(Beginning of Data for this exercise)

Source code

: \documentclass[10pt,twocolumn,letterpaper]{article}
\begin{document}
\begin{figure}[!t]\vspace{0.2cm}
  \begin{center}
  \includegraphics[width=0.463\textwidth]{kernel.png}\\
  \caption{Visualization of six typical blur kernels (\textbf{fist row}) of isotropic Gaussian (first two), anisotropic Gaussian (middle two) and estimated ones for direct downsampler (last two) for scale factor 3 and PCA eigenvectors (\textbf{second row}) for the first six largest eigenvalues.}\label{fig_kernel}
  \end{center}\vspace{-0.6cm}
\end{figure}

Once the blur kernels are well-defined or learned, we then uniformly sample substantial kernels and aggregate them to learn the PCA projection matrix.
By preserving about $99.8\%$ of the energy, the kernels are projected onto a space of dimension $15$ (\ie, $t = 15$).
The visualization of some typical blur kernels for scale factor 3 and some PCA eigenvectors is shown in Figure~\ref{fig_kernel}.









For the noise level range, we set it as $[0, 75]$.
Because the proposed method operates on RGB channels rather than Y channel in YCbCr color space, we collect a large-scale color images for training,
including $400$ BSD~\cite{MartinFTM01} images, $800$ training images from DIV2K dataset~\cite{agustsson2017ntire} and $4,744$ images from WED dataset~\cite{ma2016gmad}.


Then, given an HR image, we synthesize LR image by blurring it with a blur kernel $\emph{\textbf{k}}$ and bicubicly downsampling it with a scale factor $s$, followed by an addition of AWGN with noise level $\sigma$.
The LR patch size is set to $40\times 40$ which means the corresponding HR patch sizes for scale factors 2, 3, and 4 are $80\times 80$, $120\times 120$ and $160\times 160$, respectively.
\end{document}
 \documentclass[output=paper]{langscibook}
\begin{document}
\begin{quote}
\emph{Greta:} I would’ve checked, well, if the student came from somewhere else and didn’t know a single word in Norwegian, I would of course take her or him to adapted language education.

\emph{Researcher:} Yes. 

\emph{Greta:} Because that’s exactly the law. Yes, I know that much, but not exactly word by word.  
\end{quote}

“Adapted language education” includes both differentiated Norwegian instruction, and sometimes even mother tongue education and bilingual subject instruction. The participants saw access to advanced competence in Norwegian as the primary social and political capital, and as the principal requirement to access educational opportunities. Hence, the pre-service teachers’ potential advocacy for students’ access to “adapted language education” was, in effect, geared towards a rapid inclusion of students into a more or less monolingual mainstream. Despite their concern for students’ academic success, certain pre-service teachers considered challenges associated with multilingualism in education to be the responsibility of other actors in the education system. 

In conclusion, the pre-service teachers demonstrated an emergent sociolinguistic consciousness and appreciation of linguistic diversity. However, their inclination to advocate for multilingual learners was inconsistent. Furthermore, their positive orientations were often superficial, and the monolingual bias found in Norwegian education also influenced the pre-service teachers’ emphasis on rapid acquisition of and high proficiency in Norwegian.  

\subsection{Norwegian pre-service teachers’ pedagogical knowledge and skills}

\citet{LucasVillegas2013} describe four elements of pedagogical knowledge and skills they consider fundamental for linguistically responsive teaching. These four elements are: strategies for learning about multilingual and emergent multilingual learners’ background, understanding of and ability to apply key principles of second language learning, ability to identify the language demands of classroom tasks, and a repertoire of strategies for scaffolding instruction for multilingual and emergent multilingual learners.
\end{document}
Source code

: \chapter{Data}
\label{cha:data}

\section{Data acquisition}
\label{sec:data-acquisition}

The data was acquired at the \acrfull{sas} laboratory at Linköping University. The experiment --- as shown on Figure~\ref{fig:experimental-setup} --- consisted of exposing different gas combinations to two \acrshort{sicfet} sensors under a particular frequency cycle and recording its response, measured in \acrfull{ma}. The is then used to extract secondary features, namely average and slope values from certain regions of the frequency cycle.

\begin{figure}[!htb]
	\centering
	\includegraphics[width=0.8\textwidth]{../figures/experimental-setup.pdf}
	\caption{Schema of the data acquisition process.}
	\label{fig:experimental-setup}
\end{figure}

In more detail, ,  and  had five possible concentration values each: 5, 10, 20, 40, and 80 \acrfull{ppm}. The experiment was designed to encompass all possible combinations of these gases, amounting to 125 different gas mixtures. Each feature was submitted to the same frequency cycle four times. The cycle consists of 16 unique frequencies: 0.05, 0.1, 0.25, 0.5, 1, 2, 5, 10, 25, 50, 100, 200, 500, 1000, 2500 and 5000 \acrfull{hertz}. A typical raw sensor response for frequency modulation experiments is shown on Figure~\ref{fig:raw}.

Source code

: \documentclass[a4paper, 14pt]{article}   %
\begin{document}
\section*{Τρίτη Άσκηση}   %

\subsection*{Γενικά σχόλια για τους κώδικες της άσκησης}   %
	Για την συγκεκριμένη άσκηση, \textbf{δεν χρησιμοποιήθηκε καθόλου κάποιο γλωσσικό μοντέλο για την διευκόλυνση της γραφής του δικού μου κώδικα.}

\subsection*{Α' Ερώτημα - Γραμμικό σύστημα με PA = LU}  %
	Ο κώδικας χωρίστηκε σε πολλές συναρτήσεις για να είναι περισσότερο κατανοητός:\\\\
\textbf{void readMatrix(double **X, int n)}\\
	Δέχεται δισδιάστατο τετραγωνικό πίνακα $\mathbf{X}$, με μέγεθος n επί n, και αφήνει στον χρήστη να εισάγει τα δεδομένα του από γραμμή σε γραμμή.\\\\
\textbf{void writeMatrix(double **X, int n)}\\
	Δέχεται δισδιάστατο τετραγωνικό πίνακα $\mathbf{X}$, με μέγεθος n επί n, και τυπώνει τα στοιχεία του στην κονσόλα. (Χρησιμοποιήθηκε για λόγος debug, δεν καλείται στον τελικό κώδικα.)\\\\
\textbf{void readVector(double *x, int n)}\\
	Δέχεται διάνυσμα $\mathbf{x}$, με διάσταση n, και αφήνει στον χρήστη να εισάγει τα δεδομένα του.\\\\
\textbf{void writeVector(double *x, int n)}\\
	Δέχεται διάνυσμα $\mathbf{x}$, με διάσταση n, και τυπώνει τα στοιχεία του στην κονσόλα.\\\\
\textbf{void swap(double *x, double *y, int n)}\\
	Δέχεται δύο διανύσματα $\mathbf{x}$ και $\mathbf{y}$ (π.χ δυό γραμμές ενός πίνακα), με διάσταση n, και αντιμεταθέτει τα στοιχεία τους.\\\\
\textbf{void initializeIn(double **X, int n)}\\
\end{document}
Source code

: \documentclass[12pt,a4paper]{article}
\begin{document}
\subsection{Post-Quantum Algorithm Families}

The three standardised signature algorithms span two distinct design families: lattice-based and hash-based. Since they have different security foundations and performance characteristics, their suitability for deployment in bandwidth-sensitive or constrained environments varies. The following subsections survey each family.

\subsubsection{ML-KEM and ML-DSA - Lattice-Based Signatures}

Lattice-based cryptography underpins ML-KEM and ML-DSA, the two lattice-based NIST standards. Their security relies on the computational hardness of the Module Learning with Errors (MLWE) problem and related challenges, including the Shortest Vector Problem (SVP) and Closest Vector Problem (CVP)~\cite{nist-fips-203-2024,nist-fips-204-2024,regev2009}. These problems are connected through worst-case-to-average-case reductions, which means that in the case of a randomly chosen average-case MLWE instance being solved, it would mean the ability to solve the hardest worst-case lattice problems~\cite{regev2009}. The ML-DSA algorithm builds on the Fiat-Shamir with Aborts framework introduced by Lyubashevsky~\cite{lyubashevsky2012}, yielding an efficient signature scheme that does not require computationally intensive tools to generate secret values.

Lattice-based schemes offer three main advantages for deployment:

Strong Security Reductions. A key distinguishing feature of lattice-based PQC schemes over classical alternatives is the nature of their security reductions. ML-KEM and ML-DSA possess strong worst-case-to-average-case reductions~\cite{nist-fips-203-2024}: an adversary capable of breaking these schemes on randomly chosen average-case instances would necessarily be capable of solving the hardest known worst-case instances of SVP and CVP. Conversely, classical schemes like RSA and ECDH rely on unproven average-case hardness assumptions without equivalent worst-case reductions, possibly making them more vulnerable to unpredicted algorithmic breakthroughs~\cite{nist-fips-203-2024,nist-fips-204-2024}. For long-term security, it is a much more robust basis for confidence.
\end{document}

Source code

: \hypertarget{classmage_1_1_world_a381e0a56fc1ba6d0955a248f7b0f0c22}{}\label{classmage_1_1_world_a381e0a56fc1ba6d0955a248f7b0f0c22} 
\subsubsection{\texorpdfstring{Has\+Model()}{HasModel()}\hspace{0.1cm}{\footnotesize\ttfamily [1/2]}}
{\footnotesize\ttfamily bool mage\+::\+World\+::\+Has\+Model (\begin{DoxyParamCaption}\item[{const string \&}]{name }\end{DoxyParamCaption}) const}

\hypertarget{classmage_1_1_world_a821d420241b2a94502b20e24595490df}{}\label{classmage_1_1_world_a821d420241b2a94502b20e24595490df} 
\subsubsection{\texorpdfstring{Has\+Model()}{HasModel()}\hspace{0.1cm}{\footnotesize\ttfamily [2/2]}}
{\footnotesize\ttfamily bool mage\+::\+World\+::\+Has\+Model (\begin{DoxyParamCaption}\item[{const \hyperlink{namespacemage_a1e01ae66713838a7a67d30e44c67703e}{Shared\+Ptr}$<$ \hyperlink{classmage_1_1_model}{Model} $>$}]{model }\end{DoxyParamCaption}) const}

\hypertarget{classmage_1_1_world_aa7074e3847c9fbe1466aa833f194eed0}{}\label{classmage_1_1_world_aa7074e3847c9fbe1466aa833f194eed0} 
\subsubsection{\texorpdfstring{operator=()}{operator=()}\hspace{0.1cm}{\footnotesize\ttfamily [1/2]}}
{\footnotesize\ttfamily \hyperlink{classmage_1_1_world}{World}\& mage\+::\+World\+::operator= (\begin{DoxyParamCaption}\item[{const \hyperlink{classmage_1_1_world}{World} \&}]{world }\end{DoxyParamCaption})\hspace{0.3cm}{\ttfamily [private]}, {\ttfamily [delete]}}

(End of Data for this exercise)

Assignment:
Extract the first line above and each line after it up to and including the one with "By preserving about", please, exactly and with nothing else.

Task response:
Source code

: \documentclass[10pt,twocolumn,letterpaper]{article}
\begin{document}
\begin{figure}[!t]\vspace{0.2cm}
  \begin{center}
  \includegraphics[width=0.463\textwidth]{kernel.png}\\
  \caption{Visualization of six typical blur kernels (\textbf{fist row}) of isotropic Gaussian (first two), anisotropic Gaussian (middle two) and estimated ones for direct downsampler (last two) for scale factor 3 and PCA eigenvectors (\textbf{second row}) for the first six largest eigenvalues.}\label{fig_kernel}
  \end{center}\vspace{-0.6cm}
\end{figure}

Once the blur kernels are well-defined or learned, we then uniformly sample substantial kernels and aggregate them to learn the PCA projection matrix.
By preserving about $99.8\%$ of the energy, the kernels are projected onto a space of dimension $15$ (\ie, $t = 15$).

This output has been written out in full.